As depicted in FIG. 4, each of the above described deformations or modifications is initiated by a trigger signal generated from a detected event (see operation 404 in FIG. 4). These triggering signals can either be generated by events detected in the audio signal being animated, as disclosed in the commonly assigned, co-pending application entitled AUDIO DRIVEN VISUAL REPRESENTATIONS, (filed Aug. 12, 1999, application Ser. No. 09/373,405, which is hereby incorperated by reference for all purposes) or events detected in the video signal. For example, an event could be defined as detecting a luminescence value above a defined threshold for any in a video frame.

Other types of deformations could be similar to “transitions” used in advertising videos, e.g., morphing a plane image into a page turn or other morphings.

The invention has now been described with reference to the preferred embodiments. Alternatives and substitutions will now be apparent to persons of skill in the art. For example, the video or still frame may not be generated in real time but could be read from a storage medium such as a disk or CD. Accordingly, it is not intended to limit the invention except as provided by the appended claims.

Claims

1. A method of generating a computer generated animation to provide a visual accompaniment to music, comprising: displaying an animation scene including a plurality of 3D objects; displaying an object selection screen for allowing a user to select one object currently displayed in said animation scene as a selected object; providing a video signal from a source external to the computer; displaying a video selection icon; displaying a face template having facial feature indications and oriented and scaled to match a target object included in the animation, with the feature indications corresponding to similarly oriented regions on the target object; orienting a video signal image so that an image of a face is aligned with the face template and features of the face are overlaid by feature indications of the templates; mapping features of the face aligned to feature indications of the template to corresponding regions of the target object; and deforming part of a surface of the target object onto which the features of the face are mapped, and wherein if the user clicks the video selection icon texture mapping the video signal onto the selected object in the animation scene so that a texture-mapped video signal is displayed on the surface of the selected object; altering an appearance of the texture-mapped video signal displayed on the surface of the selected object based on music events; detecting a selected event in the video signal being texture-mapped; wherein said act of detecting comprises detecting when a luminescence parameter of the video signal passes a threshold; and altering the appearance of the texture-mapped video when the selected event is detected.

2. The method of claim 1 where said act of providing the video signal comprises: using a video camera to generate the video signal in real time.

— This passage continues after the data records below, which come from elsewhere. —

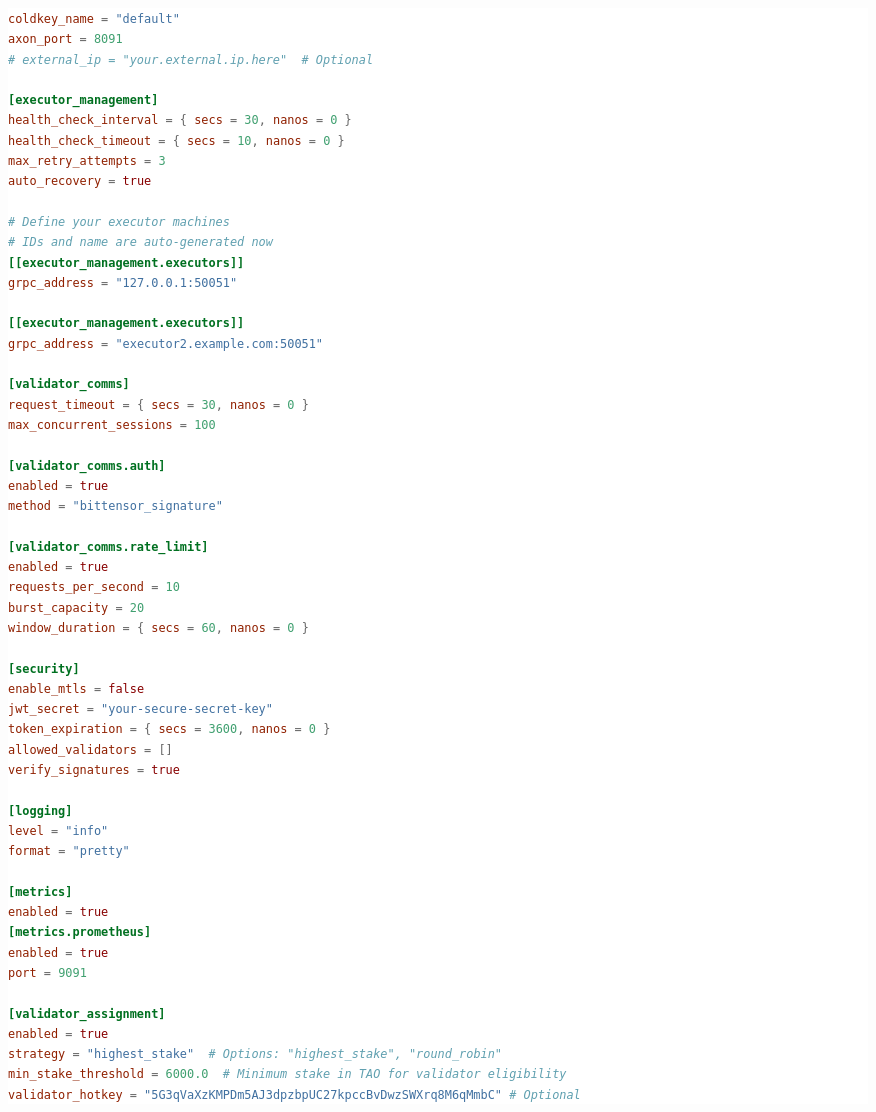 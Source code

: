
 ```toml
coldkey_name = "default"
axon_port = 8091
# external_ip = "your.external.ip.here"  # Optional

[executor_management]
health_check_interval = { secs = 30, nanos = 0 }
health_check_timeout = { secs = 10, nanos = 0 }
max_retry_attempts = 3
auto_recovery = true

# Define your executor machines
# IDs and name are auto-generated now 
[[executor_management.executors]]
grpc_address = "127.0.0.1:50051"

[[executor_management.executors]]
grpc_address = "executor2.example.com:50051"

[validator_comms]
request_timeout = { secs = 30, nanos = 0 }
max_concurrent_sessions = 100

[validator_comms.auth]
enabled = true
method = "bittensor_signature"

[validator_comms.rate_limit]
enabled = true
requests_per_second = 10
burst_capacity = 20
window_duration = { secs = 60, nanos = 0 }

[security]
enable_mtls = false
jwt_secret = "your-secure-secret-key"
token_expiration = { secs = 3600, nanos = 0 }
allowed_validators = []
verify_signatures = true

[logging]
level = "info"
format = "pretty"

[metrics]
enabled = true
[metrics.prometheus]
enabled = true
port = 9091

[validator_assignment]
enabled = true
strategy = "highest_stake"  # Options: "highest_stake", "round_robin"
min_stake_threshold = 6000.0  # Minimum stake in TAO for validator eligibility
validator_hotkey = "5G3qVaXzKMPDm5AJ3dpzbpUC27kpccBvDwzSWXrq8M6qMmbC" # Optional
```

3. The method of claim 1 where said act of altering the texture-mapped video comprises: altering an image parameter of the texture-mapped video.

4. The method of claim 1 where said altering the texture-mapped video comprises: altering a display palette for the texture-mapped video to cause the texture-mapped video to appear blocky.

5. The method of claim 1 where said act of altering comprises: altering the luminosity of selected areas of the texture-mapped video.

6. The method of claim 1 where said altering further comprises: elevating a first region of the texture-mapped video when a selected event is detected; and depressing a second region of the texture-mapped video when a selected event is detected.